A Fonte Nuova torna il Beer Fest, tra street food e musica

Fonte Nuova ospita il Beer Fest per alcune serate all’insegna della musica, dello street food e di una ricca selezione di birre artigianali

La Beer Fest di Fonte Nuova, le date e il programma

Da stasera fino a domenica 17 settembre torna un appuntamento imperdibile per gli amanti della birra, con la frescura ideale di metà settembre e con un clima ancora favorevole per passare delle serate spensierate all’aria aperta. Evento che torna anche sabato 23 e domenica 24. Stiamo parlando del Beer Fest di Fonte Nuova, in Piazza Padre Pio, manifestazione che unisce birra artigianale, cibo di strada e musica. Organizzato dall’Associazione Culturale Obiettivo E20 e patrocinato dal Comune di Fonte Nuova, il Fonte Nuova Beer Fest offre la possibilità di assaporare prodotti di qualità prima di ascoltare concerti che saranno la colonna portante della kermesse. Per agevolare l’accesso e garantire la sicurezza dei partecipanti, durante i giorni di evento, dalle 18.00 alle 24.00, la Via Nomentana sarà chiusa al traffico da Via 1 Maggio a Via 4 Novembre.

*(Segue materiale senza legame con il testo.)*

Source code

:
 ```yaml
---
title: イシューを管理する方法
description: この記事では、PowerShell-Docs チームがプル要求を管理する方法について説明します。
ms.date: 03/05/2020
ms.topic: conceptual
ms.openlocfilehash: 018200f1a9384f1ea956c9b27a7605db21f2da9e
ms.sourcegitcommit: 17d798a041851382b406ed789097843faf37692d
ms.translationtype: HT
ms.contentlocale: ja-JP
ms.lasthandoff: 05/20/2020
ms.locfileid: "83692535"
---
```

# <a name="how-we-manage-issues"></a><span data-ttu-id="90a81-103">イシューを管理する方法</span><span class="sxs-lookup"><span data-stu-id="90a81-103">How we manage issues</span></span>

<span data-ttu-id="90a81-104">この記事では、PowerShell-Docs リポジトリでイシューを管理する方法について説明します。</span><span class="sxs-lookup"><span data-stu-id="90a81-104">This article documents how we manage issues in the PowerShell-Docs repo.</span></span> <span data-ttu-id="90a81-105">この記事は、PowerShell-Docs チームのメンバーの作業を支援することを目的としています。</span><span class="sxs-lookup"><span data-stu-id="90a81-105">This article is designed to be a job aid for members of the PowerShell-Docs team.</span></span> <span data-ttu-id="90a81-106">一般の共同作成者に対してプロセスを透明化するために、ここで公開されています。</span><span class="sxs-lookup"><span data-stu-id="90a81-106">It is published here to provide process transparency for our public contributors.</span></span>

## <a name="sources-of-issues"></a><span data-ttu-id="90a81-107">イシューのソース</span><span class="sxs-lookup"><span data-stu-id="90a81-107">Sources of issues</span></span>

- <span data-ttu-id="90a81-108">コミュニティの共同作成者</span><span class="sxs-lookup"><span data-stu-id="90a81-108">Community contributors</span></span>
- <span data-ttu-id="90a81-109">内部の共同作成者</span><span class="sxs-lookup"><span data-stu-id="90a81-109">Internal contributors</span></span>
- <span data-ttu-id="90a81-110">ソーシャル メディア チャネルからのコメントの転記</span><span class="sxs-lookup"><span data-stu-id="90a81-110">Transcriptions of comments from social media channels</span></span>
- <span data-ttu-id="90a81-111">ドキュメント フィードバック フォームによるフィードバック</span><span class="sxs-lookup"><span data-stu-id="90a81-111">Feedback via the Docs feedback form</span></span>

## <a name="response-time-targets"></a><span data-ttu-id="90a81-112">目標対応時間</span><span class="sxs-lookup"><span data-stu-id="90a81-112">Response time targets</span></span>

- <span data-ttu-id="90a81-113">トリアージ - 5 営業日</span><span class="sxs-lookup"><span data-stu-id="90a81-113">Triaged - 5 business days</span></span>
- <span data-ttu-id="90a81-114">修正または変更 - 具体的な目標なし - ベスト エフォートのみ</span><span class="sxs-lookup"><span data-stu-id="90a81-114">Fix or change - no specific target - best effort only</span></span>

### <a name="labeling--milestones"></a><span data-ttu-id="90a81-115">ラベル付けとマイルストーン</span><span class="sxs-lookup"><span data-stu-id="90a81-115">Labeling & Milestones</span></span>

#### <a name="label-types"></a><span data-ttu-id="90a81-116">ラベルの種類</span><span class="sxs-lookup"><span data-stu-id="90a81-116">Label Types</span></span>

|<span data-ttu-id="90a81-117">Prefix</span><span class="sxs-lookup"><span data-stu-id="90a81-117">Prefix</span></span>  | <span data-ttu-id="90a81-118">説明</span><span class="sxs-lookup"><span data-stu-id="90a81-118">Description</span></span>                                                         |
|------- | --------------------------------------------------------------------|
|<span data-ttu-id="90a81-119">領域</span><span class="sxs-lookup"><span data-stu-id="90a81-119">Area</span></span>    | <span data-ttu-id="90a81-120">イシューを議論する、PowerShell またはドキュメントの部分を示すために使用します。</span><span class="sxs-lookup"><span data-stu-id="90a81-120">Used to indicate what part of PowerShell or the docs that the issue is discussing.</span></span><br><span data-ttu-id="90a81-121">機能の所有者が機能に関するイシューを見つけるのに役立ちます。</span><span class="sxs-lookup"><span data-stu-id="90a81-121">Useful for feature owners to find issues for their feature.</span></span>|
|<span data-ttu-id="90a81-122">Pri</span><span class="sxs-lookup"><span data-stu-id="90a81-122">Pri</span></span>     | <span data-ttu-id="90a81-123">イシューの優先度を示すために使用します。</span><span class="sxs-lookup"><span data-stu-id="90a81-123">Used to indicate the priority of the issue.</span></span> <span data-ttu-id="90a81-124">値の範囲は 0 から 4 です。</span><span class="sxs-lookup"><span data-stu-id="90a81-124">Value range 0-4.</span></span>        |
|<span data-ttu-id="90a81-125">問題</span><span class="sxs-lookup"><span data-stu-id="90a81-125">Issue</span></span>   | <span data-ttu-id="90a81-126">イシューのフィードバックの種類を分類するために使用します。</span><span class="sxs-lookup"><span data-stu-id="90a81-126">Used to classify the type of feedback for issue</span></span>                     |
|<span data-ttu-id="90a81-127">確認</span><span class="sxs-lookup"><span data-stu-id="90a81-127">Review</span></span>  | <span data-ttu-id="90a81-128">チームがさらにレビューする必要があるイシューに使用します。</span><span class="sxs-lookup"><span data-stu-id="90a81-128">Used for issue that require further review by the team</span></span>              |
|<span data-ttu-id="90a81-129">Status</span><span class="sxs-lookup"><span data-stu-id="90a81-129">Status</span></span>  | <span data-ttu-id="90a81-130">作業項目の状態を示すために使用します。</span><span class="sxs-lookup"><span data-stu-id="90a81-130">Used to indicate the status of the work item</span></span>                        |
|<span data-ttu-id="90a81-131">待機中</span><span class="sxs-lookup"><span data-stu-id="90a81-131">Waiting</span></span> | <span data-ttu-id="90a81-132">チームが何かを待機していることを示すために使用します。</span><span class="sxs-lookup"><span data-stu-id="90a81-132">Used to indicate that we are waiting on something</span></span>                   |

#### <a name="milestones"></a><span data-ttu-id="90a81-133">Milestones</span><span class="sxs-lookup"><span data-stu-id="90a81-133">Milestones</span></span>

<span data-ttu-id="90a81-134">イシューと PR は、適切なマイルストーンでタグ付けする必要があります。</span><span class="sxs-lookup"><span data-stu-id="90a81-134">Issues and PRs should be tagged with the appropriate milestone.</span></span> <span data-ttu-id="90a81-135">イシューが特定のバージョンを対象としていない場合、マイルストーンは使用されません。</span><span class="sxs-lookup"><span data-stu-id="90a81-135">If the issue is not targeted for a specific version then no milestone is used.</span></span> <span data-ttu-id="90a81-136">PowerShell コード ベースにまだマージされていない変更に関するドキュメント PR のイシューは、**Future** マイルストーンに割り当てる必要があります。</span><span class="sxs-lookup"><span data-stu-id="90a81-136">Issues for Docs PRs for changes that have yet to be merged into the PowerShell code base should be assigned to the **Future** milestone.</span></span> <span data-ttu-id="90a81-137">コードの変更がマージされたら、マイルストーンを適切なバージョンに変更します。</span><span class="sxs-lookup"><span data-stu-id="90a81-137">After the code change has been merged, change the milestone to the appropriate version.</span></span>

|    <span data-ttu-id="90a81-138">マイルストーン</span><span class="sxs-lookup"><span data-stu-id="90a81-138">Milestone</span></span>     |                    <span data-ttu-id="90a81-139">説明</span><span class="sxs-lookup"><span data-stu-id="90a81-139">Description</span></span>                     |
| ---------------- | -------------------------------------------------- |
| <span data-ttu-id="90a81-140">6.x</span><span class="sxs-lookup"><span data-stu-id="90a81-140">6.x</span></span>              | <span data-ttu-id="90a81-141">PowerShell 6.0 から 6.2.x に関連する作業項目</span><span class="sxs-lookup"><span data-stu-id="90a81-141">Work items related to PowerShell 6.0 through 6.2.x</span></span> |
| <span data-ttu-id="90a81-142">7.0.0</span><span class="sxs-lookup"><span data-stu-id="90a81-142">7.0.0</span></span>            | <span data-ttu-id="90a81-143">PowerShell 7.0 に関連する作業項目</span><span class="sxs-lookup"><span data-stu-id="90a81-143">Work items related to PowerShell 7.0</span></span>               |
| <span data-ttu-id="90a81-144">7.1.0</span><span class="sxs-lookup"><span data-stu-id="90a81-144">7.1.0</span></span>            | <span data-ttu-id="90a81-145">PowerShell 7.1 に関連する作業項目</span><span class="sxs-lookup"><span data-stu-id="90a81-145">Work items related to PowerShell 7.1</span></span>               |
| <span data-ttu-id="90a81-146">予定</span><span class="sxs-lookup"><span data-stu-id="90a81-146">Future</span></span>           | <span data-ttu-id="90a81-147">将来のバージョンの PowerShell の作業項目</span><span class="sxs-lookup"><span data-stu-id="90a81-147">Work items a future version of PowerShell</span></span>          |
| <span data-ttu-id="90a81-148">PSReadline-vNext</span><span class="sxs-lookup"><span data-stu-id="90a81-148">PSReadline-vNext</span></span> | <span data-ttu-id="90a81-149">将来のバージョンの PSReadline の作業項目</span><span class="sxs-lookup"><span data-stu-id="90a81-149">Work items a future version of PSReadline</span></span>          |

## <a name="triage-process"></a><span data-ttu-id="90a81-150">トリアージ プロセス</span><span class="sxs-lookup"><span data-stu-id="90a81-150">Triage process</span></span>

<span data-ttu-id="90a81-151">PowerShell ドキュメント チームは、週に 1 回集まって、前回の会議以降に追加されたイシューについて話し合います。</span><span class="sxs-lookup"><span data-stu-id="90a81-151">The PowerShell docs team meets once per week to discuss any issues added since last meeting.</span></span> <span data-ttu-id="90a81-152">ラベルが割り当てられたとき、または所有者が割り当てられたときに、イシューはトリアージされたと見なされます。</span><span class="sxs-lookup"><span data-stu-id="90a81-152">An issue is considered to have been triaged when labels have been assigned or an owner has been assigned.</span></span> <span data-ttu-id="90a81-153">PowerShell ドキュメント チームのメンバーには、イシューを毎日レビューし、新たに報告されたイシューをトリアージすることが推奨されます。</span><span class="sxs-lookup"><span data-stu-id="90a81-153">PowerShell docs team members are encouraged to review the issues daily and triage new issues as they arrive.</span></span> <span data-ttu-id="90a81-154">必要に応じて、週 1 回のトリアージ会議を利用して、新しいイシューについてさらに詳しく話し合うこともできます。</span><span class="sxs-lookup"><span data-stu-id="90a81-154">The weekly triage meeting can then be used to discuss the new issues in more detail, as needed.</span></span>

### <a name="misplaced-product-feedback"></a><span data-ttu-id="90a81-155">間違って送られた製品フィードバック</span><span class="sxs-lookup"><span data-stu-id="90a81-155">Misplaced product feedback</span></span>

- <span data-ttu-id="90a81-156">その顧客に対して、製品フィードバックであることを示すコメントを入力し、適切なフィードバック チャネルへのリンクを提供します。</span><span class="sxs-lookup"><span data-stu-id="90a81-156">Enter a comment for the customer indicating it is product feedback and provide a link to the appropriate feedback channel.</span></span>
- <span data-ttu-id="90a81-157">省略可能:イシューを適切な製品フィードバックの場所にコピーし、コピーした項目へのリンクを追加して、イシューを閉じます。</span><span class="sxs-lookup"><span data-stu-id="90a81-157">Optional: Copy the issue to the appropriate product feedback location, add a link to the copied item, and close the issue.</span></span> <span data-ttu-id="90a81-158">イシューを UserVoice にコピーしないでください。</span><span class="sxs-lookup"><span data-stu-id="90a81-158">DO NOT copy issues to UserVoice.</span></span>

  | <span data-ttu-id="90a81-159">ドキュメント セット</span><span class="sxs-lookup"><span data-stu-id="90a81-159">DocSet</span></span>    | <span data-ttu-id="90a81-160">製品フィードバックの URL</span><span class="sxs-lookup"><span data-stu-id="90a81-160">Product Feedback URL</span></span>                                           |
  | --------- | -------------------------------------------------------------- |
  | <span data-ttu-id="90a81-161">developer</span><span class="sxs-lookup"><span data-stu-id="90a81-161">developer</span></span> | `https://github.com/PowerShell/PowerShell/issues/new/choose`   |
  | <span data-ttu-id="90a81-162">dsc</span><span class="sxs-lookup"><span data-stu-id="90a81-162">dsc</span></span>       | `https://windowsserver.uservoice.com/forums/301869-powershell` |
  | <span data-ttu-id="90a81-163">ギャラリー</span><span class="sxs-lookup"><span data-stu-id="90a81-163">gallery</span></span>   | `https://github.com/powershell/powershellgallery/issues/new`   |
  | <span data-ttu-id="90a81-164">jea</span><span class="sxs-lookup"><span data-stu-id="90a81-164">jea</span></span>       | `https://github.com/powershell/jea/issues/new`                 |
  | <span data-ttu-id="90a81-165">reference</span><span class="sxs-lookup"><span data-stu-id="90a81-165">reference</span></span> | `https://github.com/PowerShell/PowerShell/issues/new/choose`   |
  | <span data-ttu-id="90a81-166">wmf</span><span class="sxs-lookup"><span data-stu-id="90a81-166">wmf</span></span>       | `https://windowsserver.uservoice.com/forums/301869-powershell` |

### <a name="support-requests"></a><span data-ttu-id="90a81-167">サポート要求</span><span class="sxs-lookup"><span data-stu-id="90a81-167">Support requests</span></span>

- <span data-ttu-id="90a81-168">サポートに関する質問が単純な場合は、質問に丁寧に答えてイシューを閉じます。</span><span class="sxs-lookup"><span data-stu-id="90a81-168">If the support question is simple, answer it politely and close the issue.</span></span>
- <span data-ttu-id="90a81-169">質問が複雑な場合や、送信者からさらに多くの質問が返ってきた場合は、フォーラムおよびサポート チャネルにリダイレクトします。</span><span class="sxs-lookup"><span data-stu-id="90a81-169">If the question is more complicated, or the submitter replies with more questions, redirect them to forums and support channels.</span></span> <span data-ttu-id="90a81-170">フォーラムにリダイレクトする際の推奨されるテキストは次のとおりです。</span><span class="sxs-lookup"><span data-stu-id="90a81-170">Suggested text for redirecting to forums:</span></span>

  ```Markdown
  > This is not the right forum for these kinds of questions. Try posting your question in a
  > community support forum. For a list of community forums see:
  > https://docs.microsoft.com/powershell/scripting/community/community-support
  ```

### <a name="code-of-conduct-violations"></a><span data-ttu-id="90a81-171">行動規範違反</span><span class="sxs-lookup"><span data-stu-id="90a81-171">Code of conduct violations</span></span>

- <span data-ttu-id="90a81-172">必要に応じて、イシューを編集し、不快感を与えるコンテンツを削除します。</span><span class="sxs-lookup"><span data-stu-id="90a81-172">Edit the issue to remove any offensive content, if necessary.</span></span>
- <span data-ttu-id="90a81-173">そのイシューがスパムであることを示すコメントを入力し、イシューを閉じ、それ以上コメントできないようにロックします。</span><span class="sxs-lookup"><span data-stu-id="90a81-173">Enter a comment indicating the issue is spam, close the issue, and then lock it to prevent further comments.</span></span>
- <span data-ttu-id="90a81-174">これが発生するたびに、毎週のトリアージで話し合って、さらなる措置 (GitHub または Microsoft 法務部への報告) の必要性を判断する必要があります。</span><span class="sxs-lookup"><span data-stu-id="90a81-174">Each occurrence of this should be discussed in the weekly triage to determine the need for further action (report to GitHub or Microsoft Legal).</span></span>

Fonte Nuova, la sua collocazione territoriale e i primi cenni storici

Fonte Nuova fa parte della città metropolitana di Roma, collocata nella zona nord-est della Capitale in un territorio collinare e con la presenza del Pratolungo, affluente dell’Aniene. La cittadina sorge sulle rovine della antica Nomentum, già città della Lega Latina, rinomata per il suo clima e nominata da poeti classici come Ovidio, che qui produceva vino. Ospitò l’importante, storicamente parlando, incontro tra Carlo re dei Franchi e il Papa nel 799 per concordare la nascita del Sacro Romano Impero l’anno successivo.

Dal Risorgimento al nucleo odierno, sviluppato sulla Nomentana

Dall’Alto Medioevo al Risorgimento con la battaglia tra le truppe garibaldine e quelle franco-pontificie nel 1867, tra le più decisive per consentire poi la liberazione di Roma e la sua annessione al Regno d’Italia, le cui testimonianze sono oggi conservate nel Museo Nazionale di Mentana. L’abitato odierno si cominciò a sviluppare intorno agli anni cinquanta con una rapida espansione urbanistica, dapprima sulla Nomentana e sulla Palombarese, poi con una serie di diramazioni.